A general-purpose single-photon-based quantum computing platform

1 Jun 2023  ·  Nicolas Maring, Andreas Fyrillas, Mathias Pont, Edouard Ivanov, Petr Stepanov, Nico Margaria, William Hease, Anton Pishchagin, Thi Huong Au, Sébastien Boissier, Eric Bertasi, Aurélien Baert, Mario Valdivia, Marie Billard, Ozan Acar, Alexandre Brieussel, Rawad Mezher, Stephen C. Wein, Alexia Salavrakos, Patrick Sinnott, Dario A. Fioretto, Pierre-Emmanuel Emeriau, Nadia Belabas, Shane Mansfield, Pascale Senellart, Jean Senellart, Niccolo Somaschi ·

Quantum computing aims at exploiting quantum phenomena to efficiently perform computations that are unfeasible even for the most powerful classical supercomputers.
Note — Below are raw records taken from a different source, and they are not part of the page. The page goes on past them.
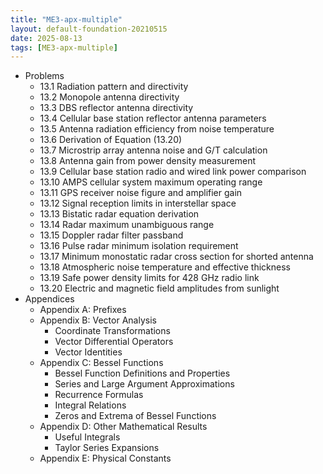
 ```yaml
---
title: "ME3-apx-multiple"
layout: default-foundation-20210515
date: 2025-08-13
tags: [ME3-apx-multiple]
---
```


- Problems  
  - 13.1 Radiation pattern and directivity  
  - 13.2 Monopole antenna directivity  
  - 13.3 DBS reflector antenna directivity  
  - 13.4 Cellular base station reflector antenna parameters  
  - 13.5 Antenna radiation efficiency from noise temperature  
  - 13.6 Derivation of Equation (13.20)  
  - 13.7 Microstrip array antenna noise and G/T calculation  
  - 13.8 Antenna gain from power density measurement  
  - 13.9 Cellular base station radio and wired link power comparison  
  - 13.10 AMPS cellular system maximum operating range  
  - 13.11 GPS receiver noise figure and amplifier gain  
  - 13.12 Signal reception limits in interstellar space  
  - 13.13 Bistatic radar equation derivation  
  - 13.14 Radar maximum unambiguous range  
  - 13.15 Doppler radar filter passband  
  - 13.16 Pulse radar minimum isolation requirement  
  - 13.17 Minimum monostatic radar cross section for shorted antenna  
  - 13.18 Atmospheric noise temperature and effective thickness  
  - 13.19 Safe power density limits for 428 GHz radio link  
  - 13.20 Electric and magnetic field amplitudes from sunlight  
- Appendices  
  - Appendix A: Prefixes  
  - Appendix B: Vector Analysis  
    - Coordinate Transformations  
    - Vector Differential Operators  
    - Vector Identities  
  - Appendix C: Bessel Functions  
    - Bessel Function Definitions and Properties  
    - Series and Large Argument Approximations  
    - Recurrence Formulas  
    - Integral Relations  
    - Zeros and Extrema of Bessel Functions  
  - Appendix D: Other Mathematical Results  
    - Useful Integrals  
    - Taylor Series Expansions  
  - Appendix E: Physical Constants
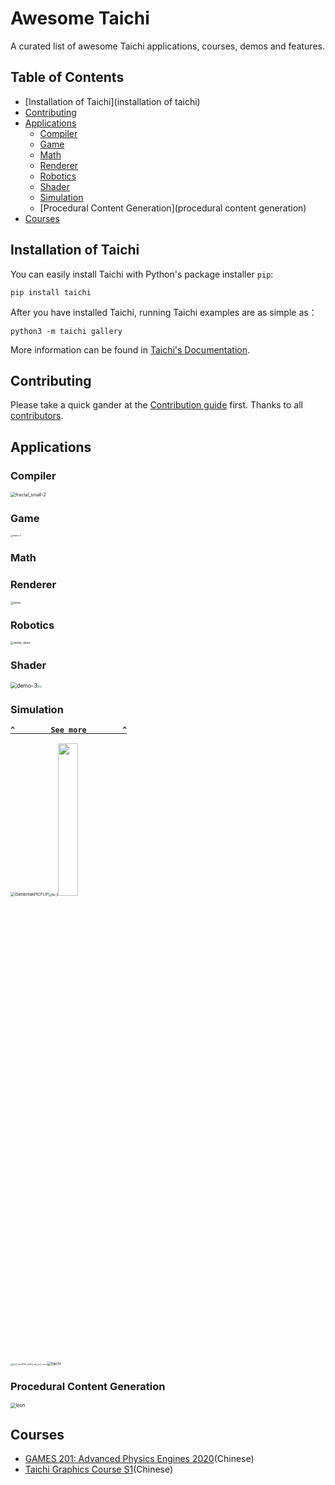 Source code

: # Awesome Taichi
A curated list of awesome Taichi applications, courses, demos and features.


## **Table of Contents**

- [Installation of Taichi](installation of taichi)
- [Contributing](contributing)
- [Applications](applications)
  - [Compiler](compiler)
  - [Game](game)
  - [Math](Math)
  - [Renderer](renderer)
  - [Robotics](Robotics)
  - [Shader](shader)
  - [Simulation](simulation)
  - [Procedural Content Generation](procedural content generation)
- [Courses](courses)


## **Installation of Taichi**

You can easily install Taichi with Python's package installer `pip`:

```
pip install taichi
```

After you have installed Taichi, running Taichi examples are as simple as：

```
python3 -m taichi gallery
```

More information can be found in [Taichi's Documentation](https://docs.taichi.graphics/).


## **Contributing**

Please take a quick gander at the [Contribution guide](https://github.com/taichi-dev/taichi/blob/master/CONTRIBUTING.md) first. Thanks to all [contributors](https://github.com/taichi-dev/taichi/graphs/contributors).


## **Applications**

### **Compiler**

<img src="/Users/siqiwu/Downloads/fractal_small-2.gif" alt="fractal_small-2" style="zoom:50%;" />

### **Game**

<img src="/Users/siqiwu/Downloads/demo-2.gif" alt="demo-2" style="zoom:25%;" />

### **Math**



### **Renderer**



<img src="/Users/siqiwu/Downloads/bmw.png" alt="bmw" style="zoom:33%;" />

### **Robotics**

<img src="/Users/siqiwu/Downloads/writer_demo.gif" alt="writer_demo" style="zoom:33%;" />

### **Shader**

<img src="/Users/siqiwu/Downloads/demo-3.gif" alt="demo-3" style="zoom:63%;" /><img src="/Users/siqiwu/Downloads/0.png" alt="0" style="zoom:28%;" />

### **Simulation**

**[`^        See more        ^`](simulation.md)**

<img src="/Users/siqiwu/Downloads/DambreakPICFLIP.gif" alt="DambreakPICFLIP" style="zoom:45%;" /><img src="/Users/siqiwu/Downloads/flip_0.gif" alt="flip_0" style="zoom:30%;" /><img src="https://github.com/Taichi-contributor/Awesome-Taichi/blob/main/images/pbd_cloth.gif" width="25%">

<img src="/Users/siqiwu/Downloads/bc2_res1600_re100_cip_vc1_norm.jpg" alt="bc2_res1600_re100_cip_vc1_norm" style="zoom:25%;" /><img src="/Users/siqiwu/Downloads/taichi.gif" alt="taichi" style="zoom:42%;" />



### **Procedural Content Generation**

<img src="/Users/siqiwu/Downloads/leon.gif" alt="leon" style="zoom:53%;" />



## Courses

- [GAMES 201: Advanced Physics Engines ](https://github.com/taichi-dev/games201)[2020](https://github.com/taichi-dev/games201)(Chinese)
- [Taichi Graphics Course S1](https://github.com/taichiCourse01)(Chinese)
Among the promising technological approaches, photonic quantum computing offers the advantages of low decoherence, information processing with modest cryogenic requirements, and native integration with classical and quantum networks. To date, quantum computing demonstrations with light have implemented specific tasks with specialized hardware, notably Gaussian Boson Sampling which permitted quantum computational advantage to be reached. Here we report a first user-ready general-purpose quantum computing prototype based on single photons. The device comprises a high-efficiency quantum-dot single-photon source feeding a universal linear optical network on a reconfigurable chip for which hardware errors are compensated by a machine-learned transpilation process. Our full software stack allows remote control of the device to perform computations via logic gates or direct photonic operations. For gate-based computation we benchmark one-, two- and three-qubit gates with state-of-the art fidelities of $99.6\pm0.1 \%$, $93.8\pm0.6 \%$ and $86\pm1.2 \%$ respectively. We also implement a variational quantum eigensolver, which we use to calculate the energy levels of the hydrogen molecule with high accuracy. For photon native computation, we implement a classifier algorithm using a $3$-photon-based quantum neural network and report a first $6$-photon Boson Sampling demonstration on a universal reconfigurable integrated circuit. Finally, we report on a first heralded 3-photon entanglement generation, a key milestone toward measurement-based quantum computing.